Date of Award

Spring 2019

Document Type

Dissertation

Degree Name

Doctor of Philosophy in Applied Physics - (Ph.D.)

Department

Physics

First Advisor

Moore, Richard O.

Second Advisor

Muratov, Cyrill B.

Third Advisor

Horntrop, David James

Fourth Advisor

Goodman, Roy

Fifth Advisor

Schaefer, Tobias

Abstract

Predicting rare events is a challenging problem in many complex systems arising in physics, chemistry, biology, and materials science. Simulating rare events is often prohibitive in such systems due to their high dimensionality and the numerical cost of their simulation, yet analytical expressions for rare event probabilities are usually not available. This dissertation tackles the problem of approximation of the probability of rare catastrophic events in optical communication systems and spin-torque magnetic nanodevices.
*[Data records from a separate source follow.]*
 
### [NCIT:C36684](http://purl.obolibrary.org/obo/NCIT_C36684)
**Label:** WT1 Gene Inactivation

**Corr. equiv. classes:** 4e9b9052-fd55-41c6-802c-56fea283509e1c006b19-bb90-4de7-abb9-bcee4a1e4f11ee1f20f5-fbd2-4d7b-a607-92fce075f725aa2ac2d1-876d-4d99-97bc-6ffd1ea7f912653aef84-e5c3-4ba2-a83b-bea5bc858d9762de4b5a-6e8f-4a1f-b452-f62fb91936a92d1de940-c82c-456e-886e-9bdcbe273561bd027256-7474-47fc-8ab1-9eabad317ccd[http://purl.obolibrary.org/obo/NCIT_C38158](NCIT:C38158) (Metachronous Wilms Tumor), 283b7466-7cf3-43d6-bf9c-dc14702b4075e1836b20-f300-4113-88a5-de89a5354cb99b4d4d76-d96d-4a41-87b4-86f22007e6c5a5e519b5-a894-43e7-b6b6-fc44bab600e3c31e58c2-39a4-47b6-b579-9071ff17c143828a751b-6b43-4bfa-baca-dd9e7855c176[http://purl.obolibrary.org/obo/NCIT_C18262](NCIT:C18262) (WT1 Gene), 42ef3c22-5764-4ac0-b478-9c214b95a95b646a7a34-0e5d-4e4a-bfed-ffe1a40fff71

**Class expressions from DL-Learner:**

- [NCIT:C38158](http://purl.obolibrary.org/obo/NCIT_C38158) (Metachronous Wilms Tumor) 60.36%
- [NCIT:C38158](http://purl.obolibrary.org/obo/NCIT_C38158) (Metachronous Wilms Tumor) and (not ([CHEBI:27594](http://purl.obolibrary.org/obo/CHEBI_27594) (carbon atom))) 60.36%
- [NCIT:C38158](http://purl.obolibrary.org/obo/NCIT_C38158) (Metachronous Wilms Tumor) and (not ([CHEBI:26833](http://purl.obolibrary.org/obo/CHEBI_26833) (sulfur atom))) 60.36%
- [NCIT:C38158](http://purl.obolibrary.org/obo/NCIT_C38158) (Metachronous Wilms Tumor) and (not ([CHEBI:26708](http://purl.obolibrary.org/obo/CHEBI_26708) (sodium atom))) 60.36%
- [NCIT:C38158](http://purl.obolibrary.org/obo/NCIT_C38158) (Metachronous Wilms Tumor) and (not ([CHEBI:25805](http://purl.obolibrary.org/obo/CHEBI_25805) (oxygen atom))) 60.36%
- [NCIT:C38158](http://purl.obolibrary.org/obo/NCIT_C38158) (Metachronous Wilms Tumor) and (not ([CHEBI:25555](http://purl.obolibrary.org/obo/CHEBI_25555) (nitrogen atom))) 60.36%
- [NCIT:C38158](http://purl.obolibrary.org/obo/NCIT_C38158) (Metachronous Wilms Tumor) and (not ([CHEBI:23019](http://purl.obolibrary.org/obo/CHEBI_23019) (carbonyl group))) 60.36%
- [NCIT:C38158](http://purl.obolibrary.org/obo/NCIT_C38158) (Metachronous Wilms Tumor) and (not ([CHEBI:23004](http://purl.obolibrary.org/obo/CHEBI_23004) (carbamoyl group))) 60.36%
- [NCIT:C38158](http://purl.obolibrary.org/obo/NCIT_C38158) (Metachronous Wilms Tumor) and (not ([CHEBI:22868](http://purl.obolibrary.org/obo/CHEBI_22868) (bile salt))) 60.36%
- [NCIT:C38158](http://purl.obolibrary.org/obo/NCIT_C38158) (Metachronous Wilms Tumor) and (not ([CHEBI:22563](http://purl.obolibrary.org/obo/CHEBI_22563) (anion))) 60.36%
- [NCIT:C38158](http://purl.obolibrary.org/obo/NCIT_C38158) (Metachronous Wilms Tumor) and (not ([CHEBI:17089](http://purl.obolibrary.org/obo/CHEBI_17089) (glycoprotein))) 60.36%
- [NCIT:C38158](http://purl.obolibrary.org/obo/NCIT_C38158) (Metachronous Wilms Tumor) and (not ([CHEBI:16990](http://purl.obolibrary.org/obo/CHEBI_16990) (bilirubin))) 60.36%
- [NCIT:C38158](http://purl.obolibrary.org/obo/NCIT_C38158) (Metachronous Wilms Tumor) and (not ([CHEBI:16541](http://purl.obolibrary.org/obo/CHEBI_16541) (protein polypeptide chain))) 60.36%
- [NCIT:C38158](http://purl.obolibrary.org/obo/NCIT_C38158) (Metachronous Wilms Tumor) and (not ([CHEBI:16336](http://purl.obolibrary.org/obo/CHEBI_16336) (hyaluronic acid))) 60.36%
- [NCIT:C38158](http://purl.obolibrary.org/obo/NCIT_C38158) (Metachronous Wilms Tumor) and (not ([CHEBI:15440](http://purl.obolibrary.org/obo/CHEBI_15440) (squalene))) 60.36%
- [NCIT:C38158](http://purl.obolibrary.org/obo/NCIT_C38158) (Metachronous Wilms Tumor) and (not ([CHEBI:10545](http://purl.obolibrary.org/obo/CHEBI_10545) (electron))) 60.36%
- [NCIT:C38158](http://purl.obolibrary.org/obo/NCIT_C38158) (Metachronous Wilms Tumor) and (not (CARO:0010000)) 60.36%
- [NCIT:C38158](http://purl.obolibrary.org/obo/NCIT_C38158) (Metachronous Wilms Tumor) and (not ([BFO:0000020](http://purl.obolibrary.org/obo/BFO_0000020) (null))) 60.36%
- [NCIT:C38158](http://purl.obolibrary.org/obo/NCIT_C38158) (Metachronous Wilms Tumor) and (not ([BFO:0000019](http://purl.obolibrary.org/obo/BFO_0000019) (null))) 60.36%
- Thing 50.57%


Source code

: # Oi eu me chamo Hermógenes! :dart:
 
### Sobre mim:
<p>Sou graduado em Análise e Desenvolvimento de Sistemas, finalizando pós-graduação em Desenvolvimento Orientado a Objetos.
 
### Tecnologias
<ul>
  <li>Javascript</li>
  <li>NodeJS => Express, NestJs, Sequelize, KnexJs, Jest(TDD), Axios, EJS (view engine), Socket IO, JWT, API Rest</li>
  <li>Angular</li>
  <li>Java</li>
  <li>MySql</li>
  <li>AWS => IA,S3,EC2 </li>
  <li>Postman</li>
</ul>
With the application of the geometric minimum action method, the probability of pulse position shifts or other parameter changes in a model of an actively mode-locked laser subject to noise from amplified spontaneous emission can be quantified. Similarly, by applying importance sampling with biasing functions motivated by optimal control, read and write soft error rates of macrospin and coupled-spin systems of spin-torque magnetic nanodevices can be efficiently estimated.